### What is needed
Go to the line holding "30分钟后，我醒过来，看了看周围，我仍然躺在沙发上，身上满是汗渍，光着身子，" in the entries below and write out exactly every line down to and including the line holding "鲍勃好像也知道，所以过了几分钟之后，他在门口放了一张桌子，让我坐在那里签".

(Stored data)

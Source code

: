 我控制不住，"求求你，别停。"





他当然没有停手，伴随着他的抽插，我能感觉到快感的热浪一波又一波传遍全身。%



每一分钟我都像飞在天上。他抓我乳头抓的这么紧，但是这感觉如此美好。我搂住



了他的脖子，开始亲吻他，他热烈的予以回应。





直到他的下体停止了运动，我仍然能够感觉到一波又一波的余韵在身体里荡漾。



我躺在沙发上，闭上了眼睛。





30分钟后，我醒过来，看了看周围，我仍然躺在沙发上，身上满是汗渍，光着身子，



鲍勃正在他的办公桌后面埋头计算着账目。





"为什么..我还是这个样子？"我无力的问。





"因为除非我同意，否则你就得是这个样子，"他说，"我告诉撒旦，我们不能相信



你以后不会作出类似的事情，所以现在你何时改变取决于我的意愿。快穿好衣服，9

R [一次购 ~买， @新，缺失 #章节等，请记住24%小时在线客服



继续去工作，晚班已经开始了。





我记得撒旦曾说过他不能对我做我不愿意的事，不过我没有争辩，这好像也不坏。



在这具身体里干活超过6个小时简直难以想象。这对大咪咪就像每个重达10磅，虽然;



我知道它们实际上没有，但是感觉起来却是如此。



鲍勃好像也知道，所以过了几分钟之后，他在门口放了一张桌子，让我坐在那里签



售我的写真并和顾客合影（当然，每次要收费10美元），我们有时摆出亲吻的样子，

### Solution below
30分钟后，我醒过来，看了看周围，我仍然躺在沙发上，身上满是汗渍，光着身子，



鲍勃正在他的办公桌后面埋头计算着账目。





"为什么..我还是这个样子？"我无力的问。





"因为除非我同意，否则你就得是这个样子，"他说，"我告诉撒旦，我们不能相信



你以后不会作出类似的事情，所以现在你何时改变取决于我的意愿。快穿好衣服，9

R [一次购 ~买， @新，缺失 #章节等，请记住24%小时在线客服



继续去工作，晚班已经开始了。





我记得撒旦曾说过他不能对我做我不愿意的事，不过我没有争辩，这好像也不坏。



在这具身体里干活超过6个小时简直难以想象。这对大咪咪就像每个重达10磅，虽然;



我知道它们实际上没有，但是感觉起来却是如此。



鲍勃好像也知道，所以过了几分钟之后，他在门口放了一张桌子，让我坐在那里签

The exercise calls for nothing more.